**WHAT YOU SHOULD DO**
Print out the data below in full and exactly, skipping the pictures.

**PROVIDED RECORDS**

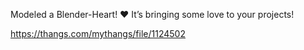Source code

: Modeled a Blender-Heart! ❤️ It’s bringing some love to your projects!

https://thangs.com/mythangs/file/1124502

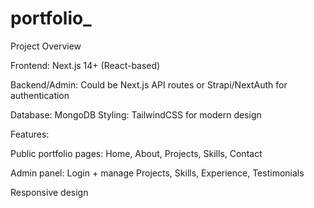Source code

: # portfolio_
Project Overview

Frontend: Next.js 14+ (React-based)

Backend/Admin: Could be Next.js API routes or Strapi/NextAuth for authentication

Database:  MongoDB 
Styling: TailwindCSS for modern design

Features:

Public portfolio pages: Home, About, Projects, Skills, Contact

Admin panel: Login + manage Projects, Skills, Experience, Testimonials

Responsive design
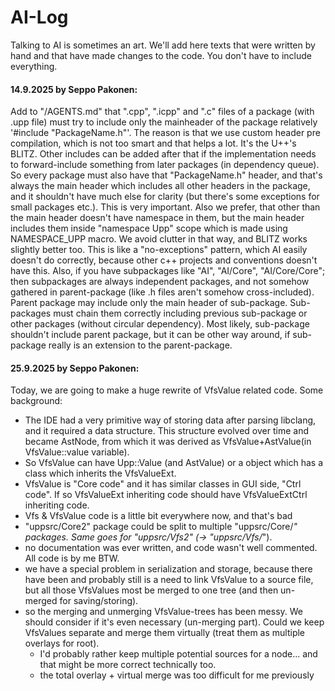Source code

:# AI-Log
Talking to AI is sometimes an art. We'll add here texts that were written by hand and that have made changes to the code. You don't have to include everything.




#### 14.9.2025 by Seppo Pakonen:
Add to "/AGENTS.md" that ".cpp", ".icpp" and ".c" files of a package (with .upp file) must try to include only the mainheader of the package relatively '#include "PackageName.h"'. The reason is that we use custom header pre compilation, which is not too smart and that helps a lot. It's the U++'s BLITZ. Other includes can be added after that if the implementation needs to forward-include something from later packages (in dependency queue). So every package must also have that "PackageName.h" header, and that's always the main header which includes all other headers in the package, and it shouldn't have much else for clarity (but there's some exceptions for small packages etc.). This is very important. Also we prefer, that other than the main header doesn't have namespace in them, but the main header includes them inside "namespace Upp" scope which is made using NAMESPACE_UPP macro. We avoid clutter in that way, and BLITZ works slightly better too. This is like a "no-exceptions" pattern, which AI easily doesn't do correctly, because other c++ projects and conventions doesn't have this. Also, if you have subpackages like "AI", "AI/Core", "AI/Core/Core"; then subpackages are always independent packages, and not somehow gathered in parent-package (like .h files aren't somehow cross-included). Parent package may include only the main header of sub-package. Sub-packages must chain them correctly including previous sub-package or other packages (without circular dependency). Most likely, sub-package shouldn't include parent package, but it can be other way around, if sub-package really is an extension to the parent-package.


#### 25.9.2025 by Seppo Pakonen:
Today, we are going to make a huge rewrite of VfsValue related code.
 Some background:
 - The IDE had a very primitive way of storing data after parsing libclang, and it required a data structure. This structure evolved over time and became AstNode, from which it was derived as VfsValue+AstValue(in VfsValue::value variable).
 - So VfsValue can have Upp::Value (and AstValue) or a object which has a class which inherits the VfsValueExt.
 - VfsValue is "Core code" and it has similar classes in GUI side, "Ctrl code". If so VfsValueExt inheriting code should have VfsValueExtCtrl inheriting code.
 - Vfs & VfsValue code is a little bit everywhere now, and that's bad
 - "uppsrc/Core2" package could be split to multiple "uppsrc/Core/*" packages. Same goes for "uppsrc/Vfs2" (-> "uppsrc/Vfs/*").
- no documentation was ever written, and code wasn't well commented. All code is by me BTW.
 - we have a special problem in serialization and storage, because there have been and probably still is a need to link VfsValue to a source file, but all those VfsValues most be merged to one tree (and then un-merged for saving/storing).
 - so the merging and unmerging VfsValue-trees has been messy. We should consider if it's even necessary (un-merging part). Could we keep VfsValues separate and merge them virtually (treat them as multiple overlays for root).
     - I'd probably rather keep multiple potential sources for a node... and that might be more correct technically too.
     - the total overlay + virtual merge was too difficult for me previously


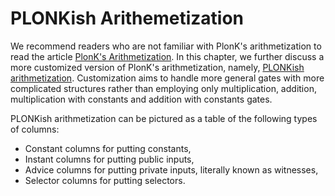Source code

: # PLONKish Arithemetization
We recommend readers who are not familiar with PlonK's arithmetization to read the article [PlonK's Arithmetization](./../../plonk/arithmetization/section.md). In this chapter, we further discuss a more customized version of PlonK's arithmetization, namely, [PLONKish arithmetization](https://zcash.github.io/halo2/). Customization aims to handle more general gates with more complicated structures rather than employing only multiplication, addition, multiplication with constants and addition with constants gates. 

PLONKish arithmetization can be pictured as a table of the following types of columns:
- Constant columns for putting constants,
- Instant columns for putting public inputs,
- Advice columns for putting private inputs, literally known as witnesses,
- Selector columns for putting selectors.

**SOLUTION TO THIS TASK**
Source code

: Modeled a Blender-Heart! ❤️ It’s bringing some love to your projects!

https://thangs.com/mythangs/file/1124502

Source code

: # portfolio_
Project Overview

Frontend: Next.js 14+ (React-based)

Backend/Admin: Could be Next.js API routes or Strapi/NextAuth for authentication

Database:  MongoDB 
Styling: TailwindCSS for modern design

Features:

Public portfolio pages: Home, About, Projects, Skills, Contact

Admin panel: Login + manage Projects, Skills, Experience, Testimonials

Responsive design
Source code

:# AI-Log
Talking to AI is sometimes an art. We'll add here texts that were written by hand and that have made changes to the code. You don't have to include everything.




#### 14.9.2025 by Seppo Pakonen:
Add to "/AGENTS.md" that ".cpp", ".icpp" and ".c" files of a package (with .upp file) must try to include only the mainheader of the package relatively '#include "PackageName.h"'. The reason is that we use custom header pre compilation, which is not too smart and that helps a lot. It's the U++'s BLITZ. Other includes can be added after that if the implementation needs to forward-include something from later packages (in dependency queue). So every package must also have that "PackageName.h" header, and that's always the main header which includes all other headers in the package, and it shouldn't have much else for clarity (but there's some exceptions for small packages etc.). This is very important. Also we prefer, that other than the main header doesn't have namespace in them, but the main header includes them inside "namespace Upp" scope which is made using NAMESPACE_UPP macro. We avoid clutter in that way, and BLITZ works slightly better too. This is like a "no-exceptions" pattern, which AI easily doesn't do correctly, because other c++ projects and conventions doesn't have this. Also, if you have subpackages like "AI", "AI/Core", "AI/Core/Core"; then subpackages are always independent packages, and not somehow gathered in parent-package (like .h files aren't somehow cross-included). Parent package may include only the main header of sub-package. Sub-packages must chain them correctly including previous sub-package or other packages (without circular dependency). Most likely, sub-package shouldn't include parent package, but it can be other way around, if sub-package really is an extension to the parent-package.


#### 25.9.2025 by Seppo Pakonen:
Today, we are going to make a huge rewrite of VfsValue related code.
 Some background:
 - The IDE had a very primitive way of storing data after parsing libclang, and it required a data structure. This structure evolved over time and became AstNode, from which it was derived as VfsValue+AstValue(in VfsValue::value variable).
 - So VfsValue can have Upp::Value (and AstValue) or a object which has a class which inherits the VfsValueExt.
 - VfsValue is "Core code" and it has similar classes in GUI side, "Ctrl code". If so VfsValueExt inheriting code should have VfsValueExtCtrl inheriting code.
 - Vfs & VfsValue code is a little bit everywhere now, and that's bad
 - "uppsrc/Core2" package could be split to multiple "uppsrc/Core/*" packages. Same goes for "uppsrc/Vfs2" (-> "uppsrc/Vfs/*").
- no documentation was ever written, and code wasn't well commented. All code is by me BTW.
 - we have a special problem in serialization and storage, because there have been and probably still is a need to link VfsValue to a source file, but all those VfsValues most be merged to one tree (and then un-merged for saving/storing).
 - so the merging and unmerging VfsValue-trees has been messy. We should consider if it's even necessary (un-merging part). Could we keep VfsValues separate and merge them virtually (treat them as multiple overlays for root).
     - I'd probably rather keep multiple potential sources for a node... and that might be more correct technically too.
     - the total overlay + virtual merge was too difficult for me previously


Source code

: # PLONKish Arithemetization
We recommend readers who are not familiar with PlonK's arithmetization to read the article [PlonK's Arithmetization](./../../plonk/arithmetization/section.md). In this chapter, we further discuss a more customized version of PlonK's arithmetization, namely, [PLONKish arithmetization](https://zcash.github.io/halo2/). Customization aims to handle more general gates with more complicated structures rather than employing only multiplication, addition, multiplication with constants and addition with constants gates. 

PLONKish arithmetization can be pictured as a table of the following types of columns:
- Constant columns for putting constants,
- Instant columns for putting public inputs,
- Advice columns for putting private inputs, literally known as witnesses,
- Selector columns for putting selectors.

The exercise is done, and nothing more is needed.